The discussion on languages has been interesting: right now the statistics 
in America are awful: 80-85% of students under 18 learn NO foreign 
languages.  For the percentage in a foreign language class, most are in 
Spanish and stay for one year, 2 at the most.  The students who take 
a  language for 4 years number less than one percent of the student 
population.  And America has many universities where languages are not 
required for any Masters (M.A.) or Doctoral degree (Ph.D.)
Concerning the French and foreign languages: I teach German and Ancient 
Greek in a Catholic high school in Ohio, and we have an exchange program 
with a school in Germany.  Every year a French exchange group is also 
present at this school while we are there.  Over the years I have witnessed 
the French students refuse to say anything to my students in either English 
or German when we are together, and in theory the French kids have been 
studying both languages longer than my students.  The Germans shrug their 
shoulders at this, saying that relations are still suffering from World War 
II, but that is why they think the student exchanges are so important.

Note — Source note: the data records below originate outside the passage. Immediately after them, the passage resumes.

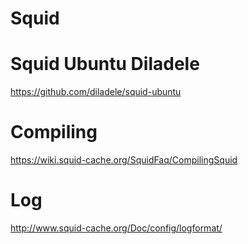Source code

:# Squid

# Squid Ubuntu Diladele
https://github.com/diladele/squid-ubuntu

# Compiling
https://wiki.squid-cache.org/SquidFaq/CompilingSquid

# Log
http://www.squid-cache.org/Doc/config/logformat/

Anyway, I have used German translations of  Barks' Uncle Scrooge stories in 
my classes: before Christmas we read "Weihnachten für Kummersdorf" 
(Christmas for Shacktown) in my advanced classes, and noticed that the 
German was much more literary than the Barks original.  My students enjoyed 
the story immensely.
And hooray for Rob Klein for keeping the faith on "different from": I 
suspect the error has crept in from German-Americans, since in German 
"anders als" (different than) is the only way to say it.